Addressing Data Uncertainty
The following piece is an excerpt from the report, Embodied Carbon: A Clearer View of Emissions.
As with many engineering tasks, quantifying embodied carbon involves working with uncertain data. With this comes a responsibility not currently addressed in common WBLCA tools such as Tally and Athena Impact Estimator for Buildings—to quantify predictions in our analysis as “uncertainty.” Quantifying uncertainty allows LCA practitioners to highlight what we can control while still incorporating unknowns when we report our data. However, for many of us, this process is nothing new.
As structural engineers, we already quantify uncertainty in our codes and designs with methods such as probabilistic design. This way of thinking can and should be applied when reducing embodied carbon so we can make well-informed sustainable design decisions as we do with our structures. This isn’t to say we must rethink the whole process before we conduct more WBLCAs--we can still operate effectively within the current imprecise framework.
Before we can manage and reduce environmental impacts from building materials, we must be able to properly measure and analyze that data.

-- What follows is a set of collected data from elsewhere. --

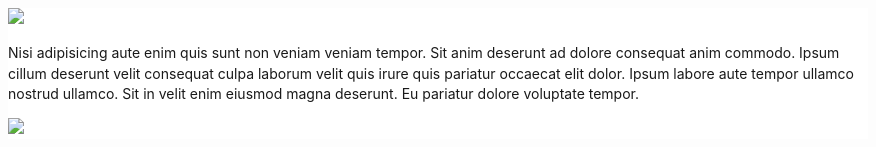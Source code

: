 <div class="parent">
  <img src="/img/2020/01/third_II_Top20_res500_300x5_1000x1400.gif">
</div>


Nisi adipisicing aute enim quis sunt non veniam veniam tempor. Sit anim deserunt ad dolore consequat anim commodo. Ipsum
cillum deserunt velit consequat culpa laborum velit quis irure quis pariatur occaecat elit dolor. Ipsum labore aute
tempor ullamco nostrud ullamco. Sit in velit enim eiusmod magna deserunt. Eu pariatur dolore voluptate tempor.


<div style="parent">
   <img src="/img/2020/01/second_III_Top20_res500_400x10_1000x1400.gif">
</div>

In the case of embodied carbon, uncertainty in these measurements stems from a variety of sources: material volume assumptions, the usage of industry averages for Environmental Product Declarations (EPDs), and different methodologies for developing impact factors, to name a few. However, by using a simplified approach and focusing on the largest sources of impact, we can validate the directional accuracy attained by our design decisions.
Consider the usage of cement in concrete. Although there are broad assumptions behind the concrete mix data and impact values, we know cement is one of the largest sources of impact in a concrete building. If we focus on simple carbon reduction strategies such as using structural systems with less material or specifying concrete mixes with lower cement content, we can be more confident in our impact reductions. Structural engineers employ methods like probabilistic analysis and design to ensure strength and serviceability requirements are met while still maintaining design efficiency. Although the severity of a collapsed building may be more intuitive than the adverse effects of climate change, there is a prime opportunity for improving sustainable design practices. So, how might we apply this same line of thinking to environmental impact data and reductions?
We must demand more statistically transparent impact data and software that is straightforward about uncertainty and assumptions. It is paramount that we treat impact analysis with the same rigor we apply to structural design. While we have solutions that fit within the current framework, improvements to the methodology are essential to achieving goals such as SE 2050—a charge to eliminate embodied carbon in all projects by 2050 proposed by the Carbon Leadership Forum.
We are tackling a diabolical problem in a compressed time frame. It is our responsibility as building design professionals to improve our practice by identifying shortcomings and developing progressive, forward-thinking ideals. Sustainability is not just about checking a box for a certification. It’s about being honest in our efforts and responding quickly to improve our methods as we continue to learn.